Last updated on March 19th, 2019

When you married your spouse, you intended for it to last forever. But here you are, about to make one of the most painful decisions of your life. It has to be done so that you and your partner can move on with your lives.

By choosing to file for divorce, you have to make a whole series of decisions about how to separate from your spouse. Many issues have to be worked out, even in the most civil of proceedings:

  • How will property and assets be divided?
  • How will debt be divided?
  • Who will get the house?
  • How will support of minor children, or of the ex-spouse, be allocated?
  • Who will have custody/visitation?

The Old Way

Traditionally, people had few options when planning a divorce.
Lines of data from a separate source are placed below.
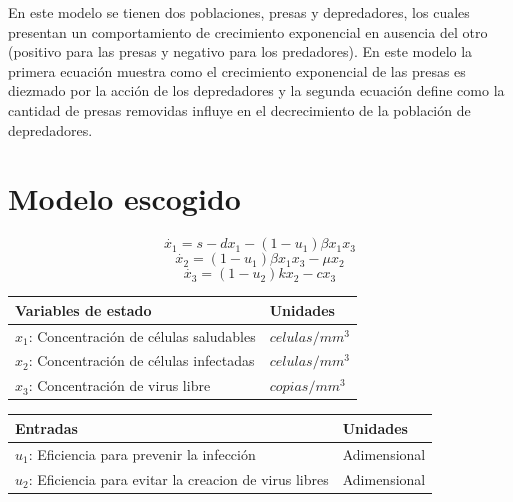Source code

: \documentclass{article}
\begin{document}
        \vspace{0.5cm}

        En este modelo se tienen dos poblaciones, presas y depredadores, los
        cuales presentan un comportamiento de crecimiento exponencial en
        ausencia del otro (positivo para las presas y negativo para los
        predadores). En este modelo la primera ecuación muestra como el
        crecimiento exponencial de las presas es diezmado por la acción de los
        depredadores y la segunda ecuación define como la cantidad de presas
        removidas influye en el decrecimiento de la población de depredadores.

\newpage

\section{Modelo escogido}

    \Large
    $$\dot{x_1} = s -dx_1 - (1-u_1) \beta x_1 x_3$$
    $$\dot{x_2} = (1-u_1) \beta x_1 x_3 - \mu x_2$$
    $$\dot{x_3} = (1-u_2) k x_2 - c x_3$$
    \normalsize

\vspace{1cm}

    \begin{tabular}{|p{6cm} p{2.5cm}|}
        \hline
        \textbf{Variables de estado} & \textbf{Unidades} \\
        \hline
        $x_1$: Concentración de células saludables & $celulas / mm^3$\\
        $x_2$: Concentración de células infectadas & $celulas / mm^3$\\
        $x_3$: Concentración de virus libre        & $copias / mm^3$\\
        \hline
    \end{tabular}

    \vspace{0.5cm}

    \begin{tabular}{|p{8cm} p{2.5cm}|}
        \hline
        \textbf{Entradas} & \textbf{Unidades} \\
        \hline
        $u_1$: Eficiencia para prevenir la infección              & Adimensional \\
        $u_2$: Eficiencia para evitar la creacion de virus libres & Adimensional \\
        \hline
    \end{tabular}

    \vspace{0.5cm}
\end{document}
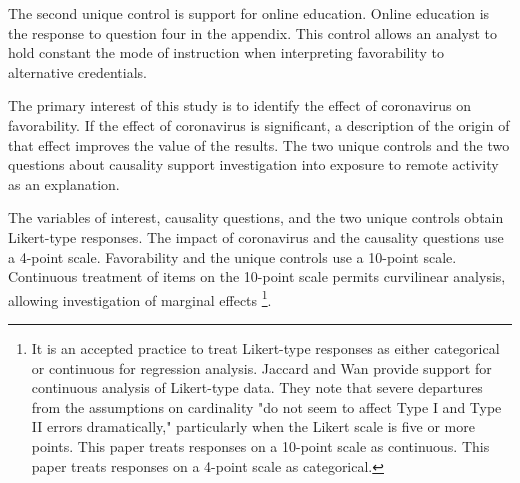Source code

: \documentclass[review]{elsarticle}
\begin{document}
The second unique control is support for online education.
Online education is the response to question four in the appendix.
This control allows an analyst to hold constant the mode of instruction when interpreting favorability to alternative credentials.

The primary interest of this study is to identify the effect of coronavirus on favorability.
If the effect of coronavirus is significant, a description of the origin of that effect improves the value of the results.
The two unique controls and the two questions about causality support investigation into exposure to remote activity as an explanation.

The variables of interest,
causality questions,
and the two unique controls obtain Likert-type responses.
The impact of coronavirus and the causality questions use a 4-point scale.
Favorability and the unique controls use a 10-point scale.
Continuous treatment of items on the 10-point scale permits curvilinear analysis,
allowing investigation of marginal effects
\footnote{
    It is an accepted practice to treat Likert-type responses as either categorical or continuous for regression analysis.
    Jaccard and Wan provide support for continuous analysis of Likert-type data.
    They note that severe departures from the assumptions on cardinality "do not seem to affect Type I and Type II errors dramatically,"
    particularly when the Likert scale is five or more points\cite{jaccard1996lisrel}.
    This paper treats responses on a 10-point scale as continuous.
    This paper treats responses on a 4-point scale as categorical.
}.
\end{document}
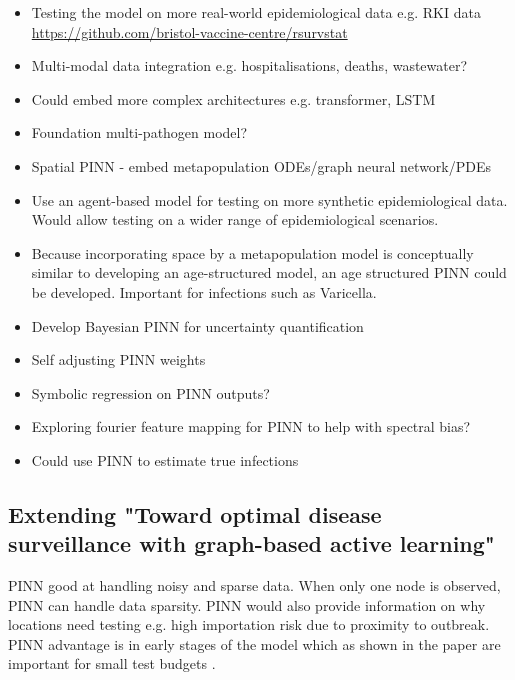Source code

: \documentclass{article}
\begin{document}
\begin{itemize}
    \item Testing the model on more real-world epidemiological data e.g. RKI data \href{}{https://github.com/bristol-vaccine-centre/rsurvstat}
    \item Multi-modal data integration e.g. hospitalisations, deaths, wastewater?
    \item Could embed more complex architectures e.g. transformer, LSTM
    \item Foundation multi-pathogen model? \parencite{Lau2026}
    \item Spatial PINN - embed metapopulation ODEs/graph neural network/PDEs
    \item Use an agent-based model for testing on more synthetic epidemiological data. Would allow testing on a wider range of epidemiological scenarios.
    \item Because incorporating space by a metapopulation model is conceptually similar to developing an age-structured model, an age structured PINN could be developed. Important for infections such as Varicella.
    \item Develop Bayesian PINN for uncertainty quantification
    \item Self adjusting PINN weights \parencite{https://doi.org/10.48550/arxiv.2009.04544}
    \item Symbolic regression on PINN outputs?
    \item Exploring fourier feature mapping for PINN to help with spectral bias? \parencite{Ning2023}
    \item Could use PINN to estimate true infections 
    
\end{itemize}


\subsection{Extending "Toward optimal disease surveillance with graph-based active
learning"}

PINN good at handling noisy and sparse data. When only one node is observed, PINN can handle data sparsity. PINN would also provide information on why locations need testing e.g. high importation risk due to proximity to outbreak. PINN advantage is in early stages of the model which as shown in the paper are important for small test budgets \parencite{Tsui2024}.



\printbibliography
\end{document}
They would appear in court, with all its expenses, rules, and impersonal atmosphere, and argue their case in front of a judge.

Each spouse would hire an attorney and conduct “scorched-earth” and “take-no-prisoners” tactics in order to achieve a favorable outcome.

However, this tactic is both lengthy and expensive, leaving both parties impoverished and emotionally drained.

Further, these tactics are based on decades-old laws which require a reason for divorcing in Virginia.

The Modern Trend

Today, there are many simpler and quicker options for getting a divorce in Virginia. Importantly, some of these options are actually both quick and cheap.

For this reason, many modern couples are turning towards divorce mediation as a viable alternative to the outdated divorce process.

Divorce mediation is when you and your soon-to-be ex spouse sit down and work with a neutral third party to negotiate your interests. Issues are worked out by a trained mediator or mediators rather than between lawyers in a courtroom.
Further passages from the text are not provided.